The call might take place early in the week, according to the report. Evergrande didn’t immediately respond to a Bloomberg request for comment.
Evergrande and Units Suspended in Hong Kong (2 p.m. HK)
Evergrande and its other units suspended stock trading in Hong Kong Monday, according to exchange filings. The company’s onshore bonds were also suspended.
Shenzhen-based Evergrande said in January that it aimed to present a preliminary restructuring proposal in the next six months and has been at the center of a crisis among Chinese property developers following Beijing’s crackdown on borrowing.
Separately, Evergrande’s onshore unit said bondholders approved a payment plan regarding overdue yuan-bond interest, according to a statement on the Shenzhen stock exchange late Sunday.
Hengda Real Estate Group Co. said it will distribute unpaid interest Sept. 23 for its 4 billion yuan ($629 million) 5.8% note maturing 2025. The bond’s coupon is due annually, and the first payment was scheduled for Sept. 23, 2021, according to Bloomberg-compiled data.

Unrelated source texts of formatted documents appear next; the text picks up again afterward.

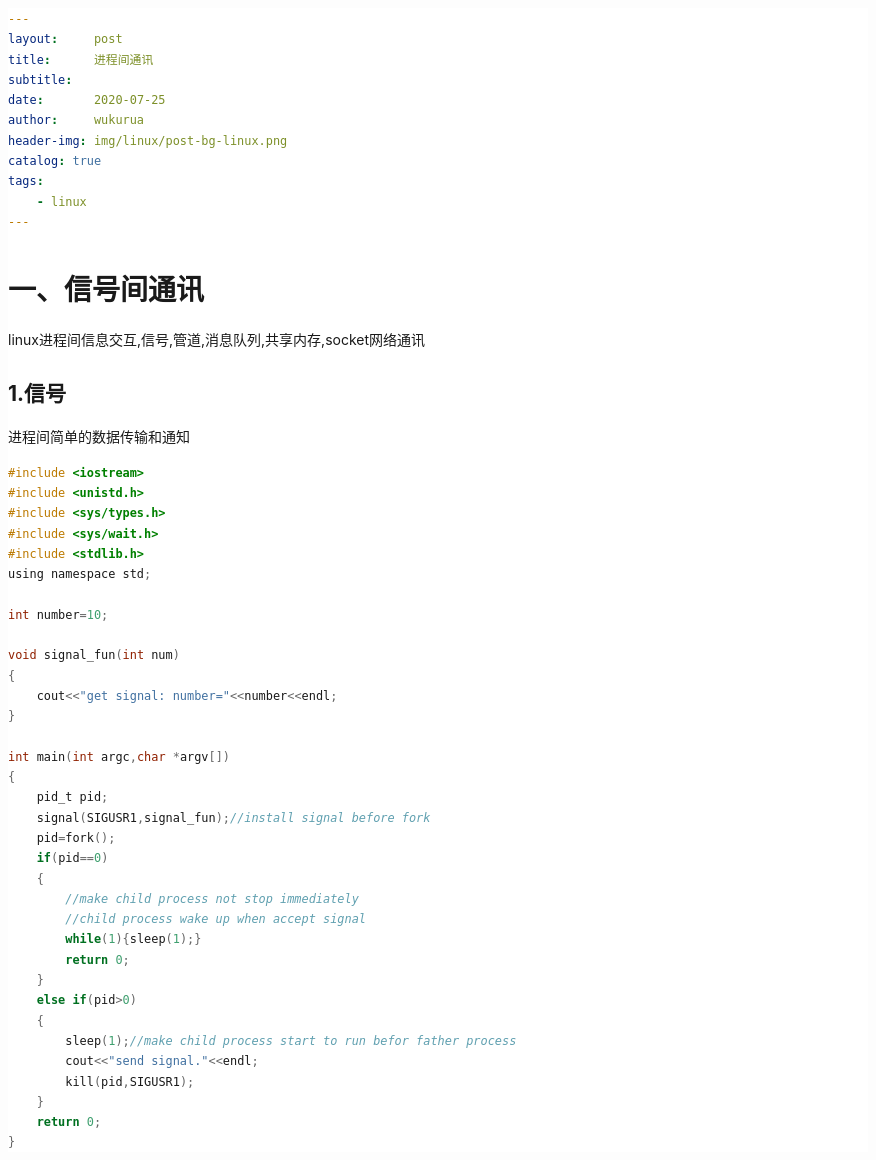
 ```yaml
---
layout:     post
title:      进程间通讯
subtitle:   
date:       2020-07-25
author:     wukurua
header-img: img/linux/post-bg-linux.png
catalog: true
tags:
    - linux
---
```


# 一、信号间通讯

linux进程间信息交互,信号,管道,消息队列,共享内存,socket网络通讯

## 1.信号

进程间简单的数据传输和通知

```c
#include <iostream>
#include <unistd.h>
#include <sys/types.h>
#include <sys/wait.h>
#include <stdlib.h>
using namespace std;

int number=10;

void signal_fun(int num)
{
    cout<<"get signal: number="<<number<<endl;
}

int main(int argc,char *argv[])
{
    pid_t pid;
    signal(SIGUSR1,signal_fun);//install signal before fork
    pid=fork();
    if(pid==0)
    {
        //make child process not stop immediately
        //child process wake up when accept signal
        while(1){sleep(1);}
        return 0;
    }
    else if(pid>0)
    {
        sleep(1);//make child process start to run befor father process
        cout<<"send signal."<<endl;
        kill(pid,SIGUSR1);
    }
    return 0;
}
```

Evergrande to Sell 30% of Nanjing Unit (9 a.m. HK)
Evergrande Group’s onshore unit will sell its 30% stake in a Nanjing property company to AVIC Trust for an undisclosed sum, according to data from corporate registry search platform Tianyancha.
The Nanjing property company, focused on valuation and management services, was set up in June 2020 with registered capital of 66.7 million yuan. The sale was earlier reported by The Paper on Sunday.
Ronshine Says Auditor Resigns, to Delay Report (8:50 a.m. HK)
Investors are bracing for more delays in Chinese developers’ 2021 results as Ronshine becomes the latest to announce the resignation of its auditor.
Ronshine said it won’t file results by the end of March deadline as PricewaterhouseCoopers LLC was unable to complete its audit work partly because the supply of requested information had fallen behind schedule, the real estate firm said in a filing to the Hong Kong stock exchange.
Chinese property firms listed in Hong Kong face a March 31 deadline to file annual results, their first audited financial statements since the industry’s liquidity crisis spread. Transparency and governance concerns have cropped up alongside worries about developers’ ability to repay debt following a record number of defaults last year. At least four auditors have resigned or been replaced by builders since the start of this year, and global ratings firms have also pulled some assessments on property bonds due to insufficient information.
Land Sales Slump in First Two Months (8:15 a.m. HK)
Chinese local governments’ revenue from land sales contracted 29.5% in January-February from the same period a year ago, the biggest slump for the period since at least 2015 when comparable data began, data from the Ministry of Finance showed Friday.
The figures underscore the impact the continued housing slump is having on government finances at a time when local authorities are under enormous pressure to bolster economic growth by spending more on infrastructure. Goldman Sachs Group Inc. estimates that combined income from land sales and property-related taxes from the real estate sector shrank by 23.5% in January-February from a year ago, versus a 0.4% gain in December.